Which lines of the entries contain the word "center"? Please list them.

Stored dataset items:
↓↓↓
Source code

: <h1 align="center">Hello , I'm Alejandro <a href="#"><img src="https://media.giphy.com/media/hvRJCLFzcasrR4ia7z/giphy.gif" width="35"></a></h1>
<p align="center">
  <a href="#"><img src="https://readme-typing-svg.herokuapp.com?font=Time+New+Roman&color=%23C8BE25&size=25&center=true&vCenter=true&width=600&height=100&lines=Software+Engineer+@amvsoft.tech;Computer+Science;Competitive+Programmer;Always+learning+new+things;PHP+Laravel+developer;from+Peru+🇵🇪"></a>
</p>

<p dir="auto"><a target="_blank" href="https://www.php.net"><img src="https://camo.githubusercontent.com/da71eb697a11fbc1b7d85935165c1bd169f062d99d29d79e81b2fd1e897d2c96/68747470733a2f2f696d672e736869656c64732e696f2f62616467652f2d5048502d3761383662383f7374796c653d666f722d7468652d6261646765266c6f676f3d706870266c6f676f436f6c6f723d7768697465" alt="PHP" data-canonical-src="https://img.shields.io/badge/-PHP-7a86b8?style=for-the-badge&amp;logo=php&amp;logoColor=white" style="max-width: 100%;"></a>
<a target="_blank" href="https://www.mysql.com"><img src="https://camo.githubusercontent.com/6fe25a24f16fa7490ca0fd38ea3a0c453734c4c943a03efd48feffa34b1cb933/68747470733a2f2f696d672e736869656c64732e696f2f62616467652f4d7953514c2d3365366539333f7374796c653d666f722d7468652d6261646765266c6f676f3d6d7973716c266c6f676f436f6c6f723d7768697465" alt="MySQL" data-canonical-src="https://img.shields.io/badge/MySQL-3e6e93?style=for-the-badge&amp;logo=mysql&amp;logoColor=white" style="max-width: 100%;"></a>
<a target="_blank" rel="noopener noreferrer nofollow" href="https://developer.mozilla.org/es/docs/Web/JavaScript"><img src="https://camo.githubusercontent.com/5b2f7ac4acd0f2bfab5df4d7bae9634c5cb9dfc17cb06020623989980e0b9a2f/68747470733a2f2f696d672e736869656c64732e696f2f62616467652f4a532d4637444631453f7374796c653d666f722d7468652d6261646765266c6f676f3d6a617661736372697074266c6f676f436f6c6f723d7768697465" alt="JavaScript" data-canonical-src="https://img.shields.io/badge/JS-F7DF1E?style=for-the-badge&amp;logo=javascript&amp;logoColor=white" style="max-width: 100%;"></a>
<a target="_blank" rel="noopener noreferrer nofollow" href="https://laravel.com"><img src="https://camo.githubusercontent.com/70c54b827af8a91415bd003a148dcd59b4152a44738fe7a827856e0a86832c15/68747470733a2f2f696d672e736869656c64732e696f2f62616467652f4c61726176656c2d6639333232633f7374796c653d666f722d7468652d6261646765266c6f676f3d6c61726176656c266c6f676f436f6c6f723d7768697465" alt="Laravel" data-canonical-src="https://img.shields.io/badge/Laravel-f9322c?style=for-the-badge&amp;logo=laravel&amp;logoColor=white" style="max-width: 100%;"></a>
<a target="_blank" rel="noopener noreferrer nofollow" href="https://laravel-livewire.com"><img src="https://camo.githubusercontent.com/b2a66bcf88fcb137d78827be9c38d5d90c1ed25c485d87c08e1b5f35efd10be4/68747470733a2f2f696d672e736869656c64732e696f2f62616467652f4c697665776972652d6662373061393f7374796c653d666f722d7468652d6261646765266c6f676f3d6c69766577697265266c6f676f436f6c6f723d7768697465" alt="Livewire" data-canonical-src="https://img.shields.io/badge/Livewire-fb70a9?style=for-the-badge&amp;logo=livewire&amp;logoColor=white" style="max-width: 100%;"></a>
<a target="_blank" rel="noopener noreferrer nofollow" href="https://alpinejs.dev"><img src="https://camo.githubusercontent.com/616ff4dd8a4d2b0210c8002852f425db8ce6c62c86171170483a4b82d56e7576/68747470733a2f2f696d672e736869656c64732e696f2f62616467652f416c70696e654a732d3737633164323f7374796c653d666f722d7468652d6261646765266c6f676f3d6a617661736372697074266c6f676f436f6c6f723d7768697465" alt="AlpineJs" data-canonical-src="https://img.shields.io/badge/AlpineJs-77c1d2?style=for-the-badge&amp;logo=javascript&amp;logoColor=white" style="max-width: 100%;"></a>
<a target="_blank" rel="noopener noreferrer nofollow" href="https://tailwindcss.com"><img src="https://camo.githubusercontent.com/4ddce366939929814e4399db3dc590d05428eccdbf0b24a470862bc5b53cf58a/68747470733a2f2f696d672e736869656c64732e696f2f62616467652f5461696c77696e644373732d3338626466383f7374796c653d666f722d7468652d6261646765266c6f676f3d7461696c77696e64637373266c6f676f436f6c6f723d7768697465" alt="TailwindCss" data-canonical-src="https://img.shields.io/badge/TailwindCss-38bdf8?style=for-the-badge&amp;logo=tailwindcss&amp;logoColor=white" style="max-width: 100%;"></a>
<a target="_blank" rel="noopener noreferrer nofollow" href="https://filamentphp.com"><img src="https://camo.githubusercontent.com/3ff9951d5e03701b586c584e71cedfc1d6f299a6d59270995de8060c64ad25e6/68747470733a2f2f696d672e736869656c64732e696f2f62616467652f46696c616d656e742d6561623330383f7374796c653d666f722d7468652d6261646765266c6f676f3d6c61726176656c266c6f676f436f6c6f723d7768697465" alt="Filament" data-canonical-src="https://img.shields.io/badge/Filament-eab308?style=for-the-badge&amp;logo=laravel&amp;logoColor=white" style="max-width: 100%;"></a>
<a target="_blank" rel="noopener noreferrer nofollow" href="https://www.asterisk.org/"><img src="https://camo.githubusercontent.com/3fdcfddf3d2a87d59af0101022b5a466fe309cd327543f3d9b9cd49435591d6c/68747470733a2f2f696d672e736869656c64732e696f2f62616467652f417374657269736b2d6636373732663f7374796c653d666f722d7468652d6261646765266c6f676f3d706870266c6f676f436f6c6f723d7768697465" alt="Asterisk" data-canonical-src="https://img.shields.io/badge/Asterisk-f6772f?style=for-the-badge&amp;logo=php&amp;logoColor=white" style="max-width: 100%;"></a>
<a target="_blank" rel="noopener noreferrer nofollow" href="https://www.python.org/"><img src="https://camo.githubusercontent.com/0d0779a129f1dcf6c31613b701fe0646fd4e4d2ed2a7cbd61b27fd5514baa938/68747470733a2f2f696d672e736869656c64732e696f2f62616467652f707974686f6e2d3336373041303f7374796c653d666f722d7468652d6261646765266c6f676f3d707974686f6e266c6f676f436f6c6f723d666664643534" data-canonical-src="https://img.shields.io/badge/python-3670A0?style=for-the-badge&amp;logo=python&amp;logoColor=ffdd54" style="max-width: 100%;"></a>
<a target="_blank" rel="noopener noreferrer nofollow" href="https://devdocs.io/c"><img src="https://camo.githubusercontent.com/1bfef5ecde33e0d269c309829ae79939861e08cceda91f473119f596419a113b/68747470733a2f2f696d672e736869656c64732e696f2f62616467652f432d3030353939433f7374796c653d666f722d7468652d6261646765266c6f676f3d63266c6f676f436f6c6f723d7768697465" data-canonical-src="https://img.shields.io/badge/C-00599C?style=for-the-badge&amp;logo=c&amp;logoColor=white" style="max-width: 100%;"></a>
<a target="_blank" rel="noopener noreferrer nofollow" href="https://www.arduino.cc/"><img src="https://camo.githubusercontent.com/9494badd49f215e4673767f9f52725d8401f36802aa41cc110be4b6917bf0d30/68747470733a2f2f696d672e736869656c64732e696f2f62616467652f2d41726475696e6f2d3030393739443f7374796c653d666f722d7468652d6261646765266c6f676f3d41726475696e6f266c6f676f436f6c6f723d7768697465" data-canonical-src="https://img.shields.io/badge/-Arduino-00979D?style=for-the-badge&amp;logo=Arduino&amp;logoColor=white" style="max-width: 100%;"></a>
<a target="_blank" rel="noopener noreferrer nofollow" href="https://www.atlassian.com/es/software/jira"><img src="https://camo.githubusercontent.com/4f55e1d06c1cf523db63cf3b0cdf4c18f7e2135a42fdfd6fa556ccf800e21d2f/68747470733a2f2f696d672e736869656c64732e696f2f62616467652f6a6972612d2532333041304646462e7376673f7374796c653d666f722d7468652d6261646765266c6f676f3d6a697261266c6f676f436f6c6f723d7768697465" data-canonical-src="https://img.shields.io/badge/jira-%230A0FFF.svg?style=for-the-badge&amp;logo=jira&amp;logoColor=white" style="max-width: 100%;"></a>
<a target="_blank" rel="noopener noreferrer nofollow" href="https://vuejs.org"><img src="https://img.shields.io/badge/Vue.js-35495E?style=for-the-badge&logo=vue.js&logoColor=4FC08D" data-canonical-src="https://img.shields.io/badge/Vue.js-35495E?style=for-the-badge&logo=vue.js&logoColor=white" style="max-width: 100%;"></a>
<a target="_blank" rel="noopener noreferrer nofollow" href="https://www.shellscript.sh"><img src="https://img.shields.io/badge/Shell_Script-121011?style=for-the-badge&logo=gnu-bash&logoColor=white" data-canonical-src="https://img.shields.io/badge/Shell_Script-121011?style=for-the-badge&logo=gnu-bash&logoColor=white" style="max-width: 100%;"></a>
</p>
↑↑↑
### Written response
: <h1 align="center">Hello , I'm Alejandro <a href="#"><img src="https://media.giphy.com/media/hvRJCLFzcasrR4ia7z/giphy.gif" width="35"></a></h1>
<p align="center">
  <a href="#"><img src="https://readme-typing-svg.herokuapp.com?font=Time+New+Roman&color=%23C8BE25&size=25&center=true&vCenter=true&width=600&height=100&lines=Software+Engineer+@amvsoft.tech;Computer+Science;Competitive+Programmer;Always+learning+new+things;PHP+Laravel+developer;from+Peru+🇵🇪"></a>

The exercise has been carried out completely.